» Work instructions
From the entries below, copy out every line with "world" in it.

» The input
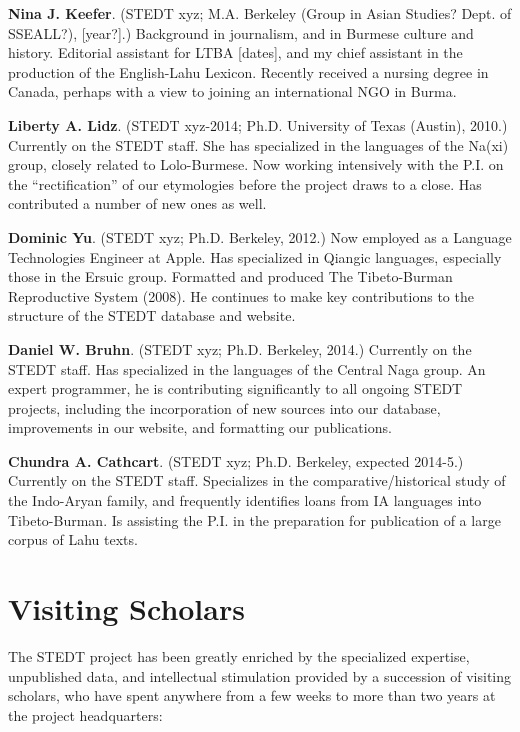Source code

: \textbf{Nina J. Keefer}. (STEDT xyz; M.A. Berkeley (Group in Asian Studies? Dept. of SSEALL?), [year?].) Background in journalism, and in Burmese culture and history. Editorial assistant for LTBA [dates], and my chief assistant in the production of the English-Lahu Lexicon. Recently received a nursing degree in Canada, perhaps with a view to joining an international NGO in Burma.

\textbf{Liberty A. Lidz}. (STEDT xyz-2014; Ph.D. University of Texas (Austin), 2010.) Currently on the STEDT staff. She has specialized in the languages of the Na(xi) group, closely related to Lolo-Burmese. Now working intensively with the P.I. on the “rectification” of our etymologies before the project draws to a close. Has contributed a number of new ones as well.

\textbf{Dominic Yu}. (STEDT xyz; Ph.D. Berkeley, 2012.) Now employed as a Language Technologies Engineer at Apple. Has specialized in Qiangic languages, especially those in the Ersuic group. Formatted and produced The Tibeto-Burman Reproductive System (2008). He continues to make key contributions to the structure of the STEDT database and website.

\textbf{Daniel W. Bruhn}. (STEDT xyz; Ph.D. Berkeley, 2014.) Currently on the STEDT staff. Has specialized in the languages of the Central Naga group. An expert programmer, he is contributing significantly to all ongoing STEDT projects, including the incorporation of new sources into our database, improvements in our website, and formatting our publications.

\textbf{Chundra A. Cathcart}. (STEDT xyz; Ph.D. Berkeley, expected 2014-5.) Currently on the STEDT staff. Specializes in the comparative/historical study of the Indo-Aryan family, and frequently identifies loans from IA languages into Tibeto-Burman. Is assisting the P.I. in the preparation for publication of a large corpus of Lahu texts.

\section{Visiting Scholars}

The STEDT project has been greatly enriched by the specialized expertise, unpublished data, and intellectual stimulation provided by a succession of visiting scholars, who have spent anywhere from a few weeks to more than two years at the project headquarters: 

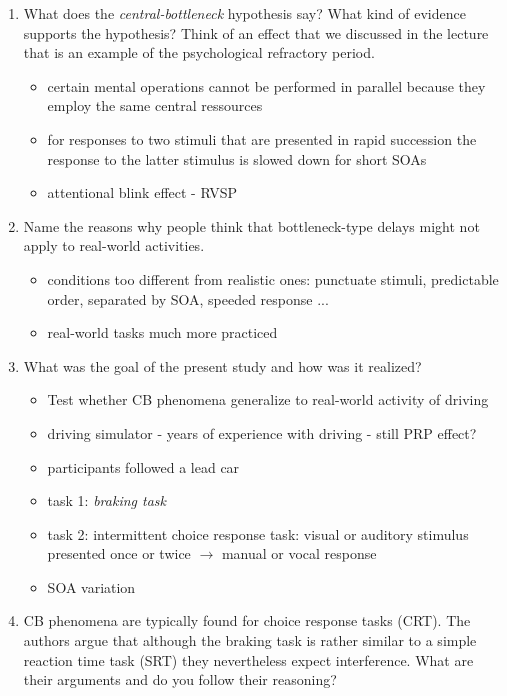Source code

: \documentclass[12pt,english]{scrartcl}
\begin{document}
\begin{enumerate}
 \item What does the \textit{central-bottleneck} hypothesis say? What kind of evidence supports the hypothesis? Think of an effect that we discussed in the lecture that is an example of the psychological refractory period.

 \color{blue}
 \begin{itemize}
 \item certain mental operations cannot be performed in parallel because they employ the same central ressources
 \item for responses to two stimuli that are presented in rapid succession the response to the latter stimulus is slowed down for short SOAs
 \item attentional blink effect - RVSP
 \end{itemize}
  \color{black}

 \item Name the reasons why people think that bottleneck-type delays might not apply to real-world activities.

  \color{blue}
 \begin{itemize}
 \item conditions too different from realistic ones: punctuate stimuli, predictable order, separated by SOA, speeded response ...
\item real-world tasks much more practiced
 \end{itemize}
  \color{black}

\item What was the goal of the present study and how was it realized?

\color{blue}
 \begin{itemize}
 \item Test whether CB phenomena generalize to real-world activity of driving
 \item driving simulator - years of experience with driving - still PRP effect?
 \item participants followed a lead car
 \item task 1: \textit{braking task}
 \item task 2: intermittent choice response task: visual or auditory stimulus presented once or twice $\rightarrow$ manual or vocal response
 \item SOA variation
 \end{itemize}
  \color{black}

 \item CB phenomena are typically found for choice response tasks (CRT). The authors argue that although the braking task is rather similar to a simple reaction time task (SRT) they nevertheless expect interference. What are their arguments and do you follow their reasoning?


\end{enumerate}
\end{document}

» Task output
 \item Name the reasons why people think that bottleneck-type delays might not apply to real-world activities.
\item real-world tasks much more practiced
 \item Test whether CB phenomena generalize to real-world activity of driving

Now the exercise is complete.